Japan's famously hard-working salarymen — and, increasingly, salarywomen — are to be encouraged to reduce the amount of time they spend in the office environment as part of the government's initiative to improve the nation's work-life balance.
The recently unveiled annual economic policy guidelines include new recommendations that companies permit their staff to opt to work four days a week instead of the typical five.
The coronavirus pandemic has already brought huge changes to the way that Japanese corporations — many of which are still highly rigid and traditional — go about their business.
Political leaders now hope to convince management that flexible working hours, remote working, growing interconnectedness and a host of other developments can be beneficial if they remain in place even after the end of the health crisis.
The government said in the outline of its campaign that, with a four-day working week, companies would be able to retain capable and experienced staff who might otherwise have to leave if they are trying to raise a family or take care of elderly relatives.

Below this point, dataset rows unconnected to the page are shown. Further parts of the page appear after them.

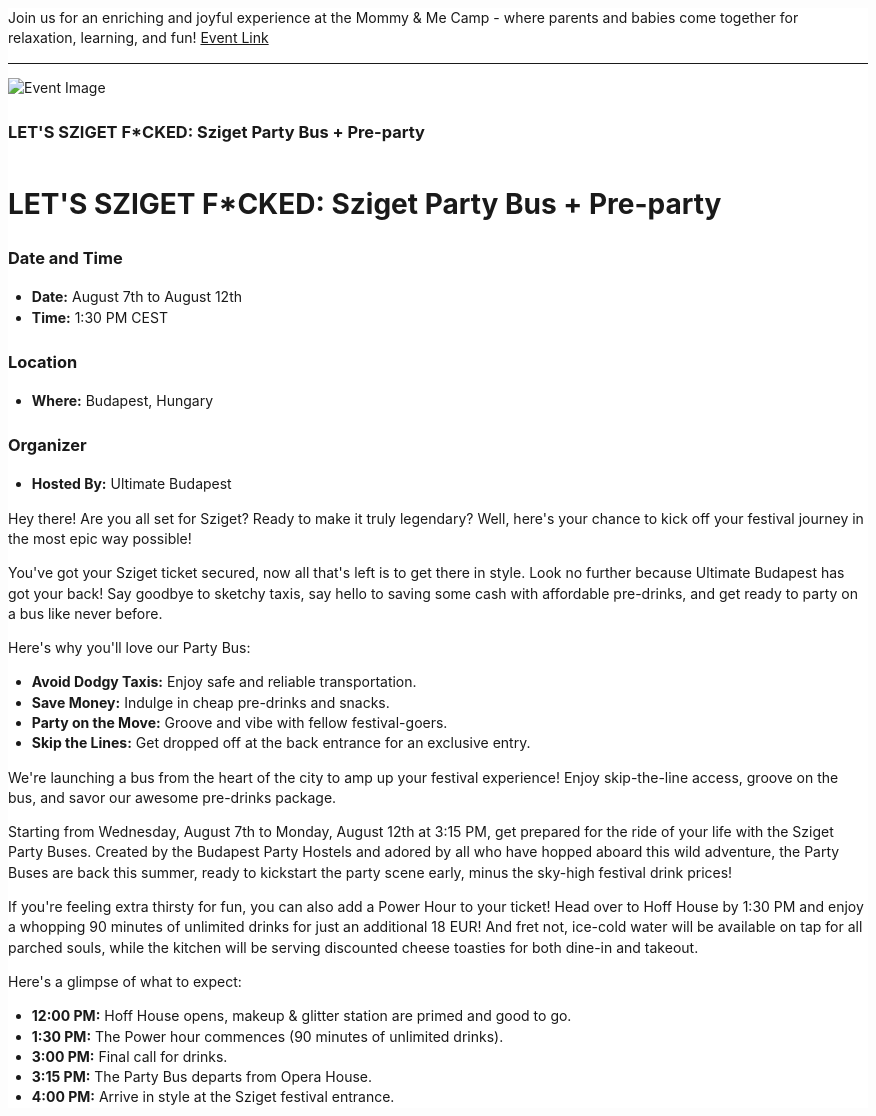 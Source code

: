 Join us for an enriching and joyful experience at the Mommy & Me Camp - where parents and babies come together for relaxation, learning, and fun!
[Event Link](https://facebook.com/events/1139224860685792)

---
![Event Image](https://scontent-ams4-1.xx.fbcdn.net/v/t39.30808-6/453257339_1075231431277732_260820498343697814_n.jpg?stp=dst-jpg_s960x960&_nc_cat=109&ccb=1-7&_nc_sid=75d36f&_nc_ohc=ZDFr4a5vWzIQ7kNvgGRiRKa&_nc_ht=scontent-ams4-1.xx&oh=00_AYChCA1VcBsA8LaC8sAg0HwcWzLFW5dOUQJAj4xdugO3lQ&oe=66BF71CC)

 ### LET'S SZIGET F*CKED: Sziget Party Bus + Pre-party

# LET'S SZIGET F*CKED: Sziget Party Bus + Pre-party

### Date and Time
- **Date:** August 7th to August 12th
- **Time:** 1:30 PM CEST

### Location
- **Where:** Budapest, Hungary

### Organizer
- **Hosted By:** Ultimate Budapest

Hey there! Are you all set for Sziget? Ready to make it truly legendary? Well, here's your chance to kick off your festival journey in the most epic way possible!

You've got your Sziget ticket secured, now all that's left is to get there in style. Look no further because Ultimate Budapest has got your back! Say goodbye to sketchy taxis, say hello to saving some cash with affordable pre-drinks, and get ready to party on a bus like never before.

Here's why you'll love our Party Bus:
- **Avoid Dodgy Taxis:** Enjoy safe and reliable transportation.
- **Save Money:** Indulge in cheap pre-drinks and snacks.
- **Party on the Move:** Groove and vibe with fellow festival-goers.
- **Skip the Lines:** Get dropped off at the back entrance for an exclusive entry.

We're launching a bus from the heart of the city to amp up your festival experience! Enjoy skip-the-line access, groove on the bus, and savor our awesome pre-drinks package.

Starting from Wednesday, August 7th to Monday, August 12th at 3:15 PM, get prepared for the ride of your life with the Sziget Party Buses. Created by the Budapest Party Hostels and adored by all who have hopped aboard this wild adventure, the Party Buses are back this summer, ready to kickstart the party scene early, minus the sky-high festival drink prices!

If you're feeling extra thirsty for fun, you can also add a Power Hour to your ticket! Head over to Hoff House by 1:30 PM and enjoy a whopping 90 minutes of unlimited drinks for just an additional 18 EUR! And fret not, ice-cold water will be available on tap for all parched souls, while the kitchen will be serving discounted cheese toasties for both dine-in and takeout.

Here's a glimpse of what to expect:
- **12:00 PM:** Hoff House opens, makeup & glitter station are primed and good to go.
- **1:30 PM:** The Power hour commences (90 minutes of unlimited drinks).
- **3:00 PM:** Final call for drinks.
- **3:15 PM:** The Party Bus departs from Opera House.
- **4:00 PM:** Arrive in style at the Sziget festival entrance.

A four-day workweek would also encourage more people to gain additional educational qualifications or even take on side jobs in addition to their regular employment, according to the government.
Most importantly, authorities hope that an extra day off every week would encourage people to go out and spend, thereby boosting the economy.
It is also anticipated that young people will have more time to meet, marry and have children, going some way to solving the worsening problem of a falling birth rate, an increasingly older national demographic and a contracting population.